Particularly when we’ve got the knowledge that we know lifestyle interventions work.
And I guess that gives me feelings, because, well, I wish I had known before I did. And that the phrase “lifestyle interventions” didn’t immediately fill me with shame, because I associate it with “lifestyle disease.”
That’s what we’ve tried to do with our programme – to be empowering and say, ‘OK, we’re in this at-risk zone, we can do something about this’. So being positive and working with people. Most of the people that we interviewed, which was a subset, they knew diabetes, they had loads of reasons why they didn’t want to get diabetes. I think that was incredibly powerful.
But I agree, we need to have a system that doesn’t bring or exacerbate any guilt. For the individual, it should be completely the opposite.
There was someone in the programme who was unemployed because they had respiratory troubles so couldn’t do the physical activity they used to do. But once they started to feel better, well ‘I might not be able to the physical activity, but actually, I can drive vehicles’. It’s been completely astounding, this simple intervention.
But that involves really well-trained nurses and a supportive practice.
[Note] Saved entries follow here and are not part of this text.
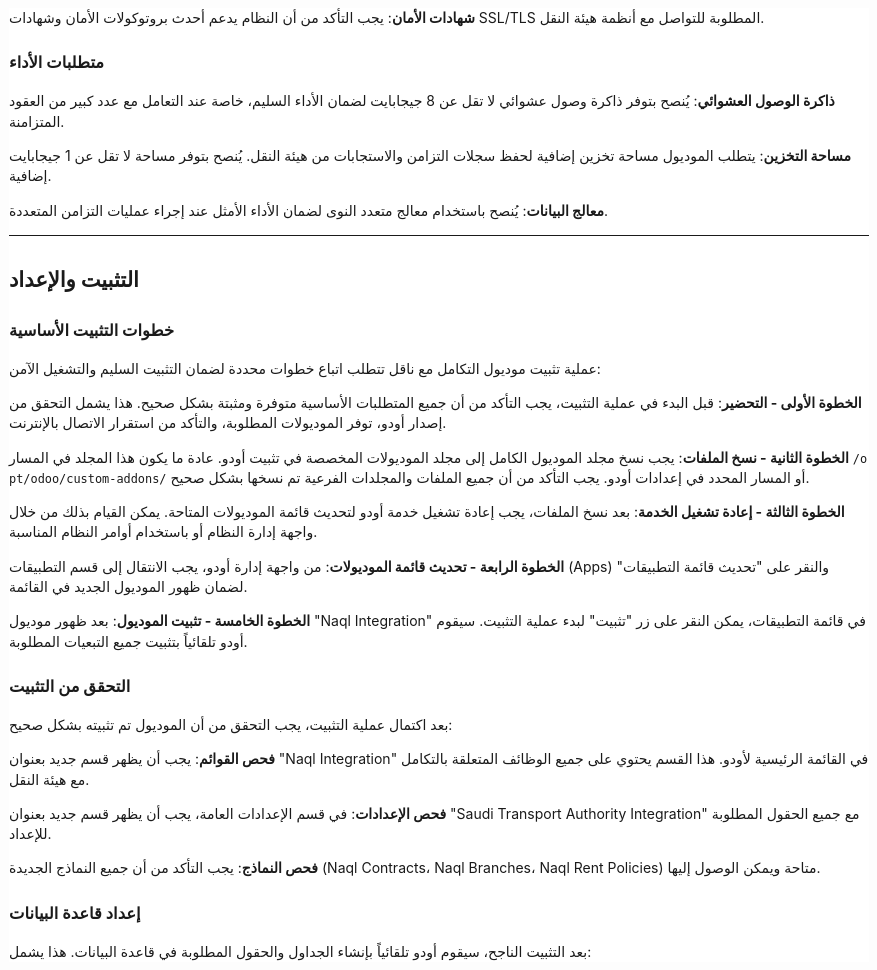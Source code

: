 **شهادات الأمان**: يجب التأكد من أن النظام يدعم أحدث بروتوكولات الأمان وشهادات SSL/TLS المطلوبة للتواصل مع أنظمة هيئة النقل.

### متطلبات الأداء

**ذاكرة الوصول العشوائي**: يُنصح بتوفر ذاكرة وصول عشوائي لا تقل عن 8 جيجابايت لضمان الأداء السليم، خاصة عند التعامل مع عدد كبير من العقود المتزامنة.

**مساحة التخزين**: يتطلب الموديول مساحة تخزين إضافية لحفظ سجلات التزامن والاستجابات من هيئة النقل. يُنصح بتوفر مساحة لا تقل عن 1 جيجابايت إضافية.

**معالج البيانات**: يُنصح باستخدام معالج متعدد النوى لضمان الأداء الأمثل عند إجراء عمليات التزامن المتعددة.

---

## التثبيت والإعداد

### خطوات التثبيت الأساسية

عملية تثبيت موديول التكامل مع ناقل تتطلب اتباع خطوات محددة لضمان التثبيت السليم والتشغيل الآمن:

**الخطوة الأولى - التحضير**: قبل البدء في عملية التثبيت، يجب التأكد من أن جميع المتطلبات الأساسية متوفرة ومثبتة بشكل صحيح. هذا يشمل التحقق من إصدار أودو، توفر الموديولات المطلوبة، والتأكد من استقرار الاتصال بالإنترنت.

**الخطوة الثانية - نسخ الملفات**: يجب نسخ مجلد الموديول الكامل إلى مجلد الموديولات المخصصة في تثبيت أودو. عادة ما يكون هذا المجلد في المسار `/opt/odoo/custom-addons/` أو المسار المحدد في إعدادات أودو. يجب التأكد من أن جميع الملفات والمجلدات الفرعية تم نسخها بشكل صحيح.

**الخطوة الثالثة - إعادة تشغيل الخدمة**: بعد نسخ الملفات، يجب إعادة تشغيل خدمة أودو لتحديث قائمة الموديولات المتاحة. يمكن القيام بذلك من خلال واجهة إدارة النظام أو باستخدام أوامر النظام المناسبة.

**الخطوة الرابعة - تحديث قائمة الموديولات**: من واجهة إدارة أودو، يجب الانتقال إلى قسم التطبيقات (Apps) والنقر على "تحديث قائمة التطبيقات" لضمان ظهور الموديول الجديد في القائمة.

**الخطوة الخامسة - تثبيت الموديول**: بعد ظهور موديول "Naql Integration" في قائمة التطبيقات، يمكن النقر على زر "تثبيت" لبدء عملية التثبيت. سيقوم أودو تلقائياً بتثبيت جميع التبعيات المطلوبة.

### التحقق من التثبيت

بعد اكتمال عملية التثبيت، يجب التحقق من أن الموديول تم تثبيته بشكل صحيح:

**فحص القوائم**: يجب أن يظهر قسم جديد بعنوان "Naql Integration" في القائمة الرئيسية لأودو. هذا القسم يحتوي على جميع الوظائف المتعلقة بالتكامل مع هيئة النقل.

**فحص الإعدادات**: في قسم الإعدادات العامة، يجب أن يظهر قسم جديد بعنوان "Saudi Transport Authority Integration" مع جميع الحقول المطلوبة للإعداد.

**فحص النماذج**: يجب التأكد من أن جميع النماذج الجديدة (Naql Contracts، Naql Branches، Naql Rent Policies) متاحة ويمكن الوصول إليها.

### إعداد قاعدة البيانات

بعد التثبيت الناجح، سيقوم أودو تلقائياً بإنشاء الجداول والحقول المطلوبة في قاعدة البيانات. هذا يشمل:
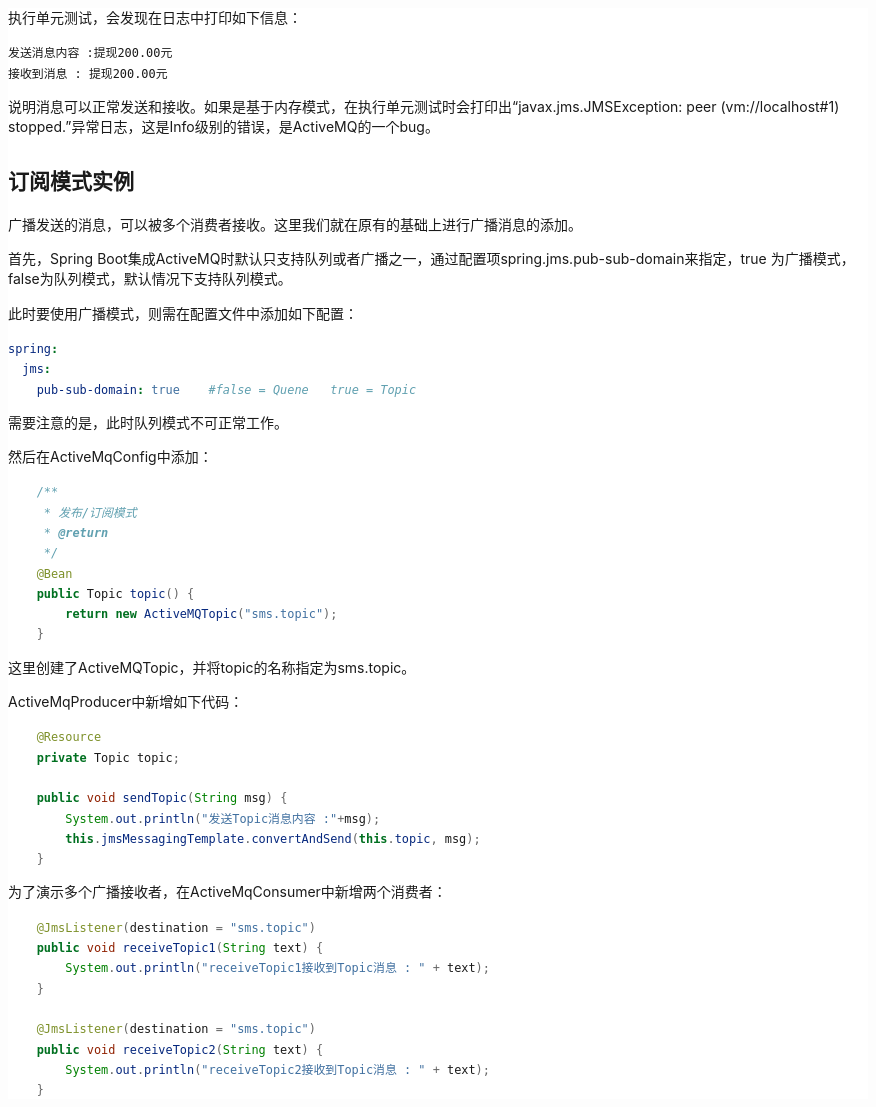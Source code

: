 执行单元测试，会发现在日志中打印如下信息：

```
发送消息内容 :提现200.00元
接收到消息 : 提现200.00元
```

说明消息可以正常发送和接收。如果是基于内存模式，在执行单元测试时会打印出“javax.jms.JMSException: peer (vm://localhost#1) stopped.”异常日志，这是Info级别的错误，是ActiveMQ的一个bug。

## 订阅模式实例

广播发送的消息，可以被多个消费者接收。这里我们就在原有的基础上进行广播消息的添加。

首先，Spring Boot集成ActiveMQ时默认只支持队列或者广播之一，通过配置项spring.jms.pub-sub-domain来指定，true 为广播模式，false为队列模式，默认情况下支持队列模式。

此时要使用广播模式，则需在配置文件中添加如下配置：

```yaml
spring:
  jms:
    pub-sub-domain: true    #false = Quene   true = Topic
```

需要注意的是，此时队列模式不可正常工作。

然后在ActiveMqConfig中添加：

```java
    /**
     * 发布/订阅模式
     * @return
     */
    @Bean
    public Topic topic() {
        return new ActiveMQTopic("sms.topic");
    }
```

这里创建了ActiveMQTopic，并将topic的名称指定为sms.topic。

ActiveMqProducer中新增如下代码：

```java
    @Resource
    private Topic topic;
    
    public void sendTopic(String msg) {
        System.out.println("发送Topic消息内容 :"+msg);
        this.jmsMessagingTemplate.convertAndSend(this.topic, msg);
    }
```

为了演示多个广播接收者，在ActiveMqConsumer中新增两个消费者：

```java
    @JmsListener(destination = "sms.topic")
    public void receiveTopic1(String text) {
        System.out.println("receiveTopic1接收到Topic消息 : " + text);
    }
    
    @JmsListener(destination = "sms.topic")
    public void receiveTopic2(String text) {
        System.out.println("receiveTopic2接收到Topic消息 : " + text);
    }
```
While the GPs weren’t necessarily directly involved, the system allowed them to be able to see what people achieved and give positive reinforcement to say they’ve noticed. We’ve got a quote from someone in one of the [programme research] papers saying, ‘As long as I’m being noticed, I can do anything’.
Do you think the medical industry is ready for results like that?
Well, we’ve only just published. But I think one of the things I find difficult about this is we’re always looking for a quick fix. And if it’s not wrapped up in a vaccine or a pill, it’s a real hard sell.
You’ve mentioned needing a commitment from the government. What would that look like?
I think, tackling the hard stuff, the food industry, and being multi-pronged. Financing the health system sufficiently. So, if we know that management of pre-diabetes can reverse the disease process, then I think there has to be huge emphasis on pre-diabetes, as well. So, I think, yeah, we’ve got to look at prevention. We need to look at good treatment for those with diabetes.
I asked Associate Professor Coppell if there was one thing that could be a quick fix, what would it be? I was imagining diet, exercise, a medication, a supportive medical team. But she didn’t want to prioritise, referring to the World Health Organisation’s Ottawa Charter, which she describes as “to make good choices, we need to have an environment that helps us to make a healthy choice”. (The charter includes conditions like peace, shelter and sustainable resources.)
Health is a hugely individual and complicated thing. What an individual does or doesn’t do for their health isn’t any of my business. But I do know what’s working for me is so much more than diet and exercise – though of course, those play a huge part.
Sleeping better and managing my stress better are helping as is having enough income to pay for the things I need for my health. Having people who love me and are willing to put up with my endless search for a pasta replacement is probably the biggest factor.
But if I could go back in time and find a doctor who made me feel like they were treating my health, and not my size, that would have been a real gamechanger.
Diabetes and me will be a weekly column on Wednesday mornings.